**EXERCISE:** All that is asked is a faithful reproduction of the entries.

**PROVIDED RECORDS:**
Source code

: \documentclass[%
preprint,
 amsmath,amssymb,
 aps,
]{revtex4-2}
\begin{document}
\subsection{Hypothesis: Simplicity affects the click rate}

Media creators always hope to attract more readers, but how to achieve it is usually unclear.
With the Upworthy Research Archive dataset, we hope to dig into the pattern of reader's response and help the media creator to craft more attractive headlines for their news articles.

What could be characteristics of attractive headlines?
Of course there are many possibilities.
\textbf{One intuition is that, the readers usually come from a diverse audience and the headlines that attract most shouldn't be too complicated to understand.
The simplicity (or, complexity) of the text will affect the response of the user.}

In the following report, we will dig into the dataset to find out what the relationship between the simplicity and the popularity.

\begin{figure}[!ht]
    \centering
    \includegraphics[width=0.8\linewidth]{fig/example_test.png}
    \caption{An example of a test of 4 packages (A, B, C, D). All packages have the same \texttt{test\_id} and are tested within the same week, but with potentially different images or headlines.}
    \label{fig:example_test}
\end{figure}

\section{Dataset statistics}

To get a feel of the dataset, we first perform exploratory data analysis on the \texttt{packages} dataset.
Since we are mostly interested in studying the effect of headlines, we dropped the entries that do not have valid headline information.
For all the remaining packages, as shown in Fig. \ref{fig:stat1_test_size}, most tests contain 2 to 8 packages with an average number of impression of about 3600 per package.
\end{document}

**ANSWER SPACE:**
Source code

: \documentclass[%
preprint,
 amsmath,amssymb,
 aps,
]{revtex4-2}
\begin{document}
\subsection{Hypothesis: Simplicity affects the click rate}

Media creators always hope to attract more readers, but how to achieve it is usually unclear.
With the Upworthy Research Archive dataset, we hope to dig into the pattern of reader's response and help the media creator to craft more attractive headlines for their news articles.

What could be characteristics of attractive headlines?
Of course there are many possibilities.
\textbf{One intuition is that, the readers usually come from a diverse audience and the headlines that attract most shouldn't be too complicated to understand.
The simplicity (or, complexity) of the text will affect the response of the user.}

In the following report, we will dig into the dataset to find out what the relationship between the simplicity and the popularity.

\begin{figure}[!ht]
    \centering
    \includegraphics[width=0.8\linewidth]{fig/example_test.png}
    \caption{An example of a test of 4 packages (A, B, C, D). All packages have the same \texttt{test\_id} and are tested within the same week, but with potentially different images or headlines.}
    \label{fig:example_test}
\end{figure}

\section{Dataset statistics}

To get a feel of the dataset, we first perform exploratory data analysis on the \texttt{packages} dataset.
Since we are mostly interested in studying the effect of headlines, we dropped the entries that do not have valid headline information.
For all the remaining packages, as shown in Fig. \ref{fig:stat1_test_size}, most tests contain 2 to 8 packages with an average number of impression of about 3600 per package.
\end{document}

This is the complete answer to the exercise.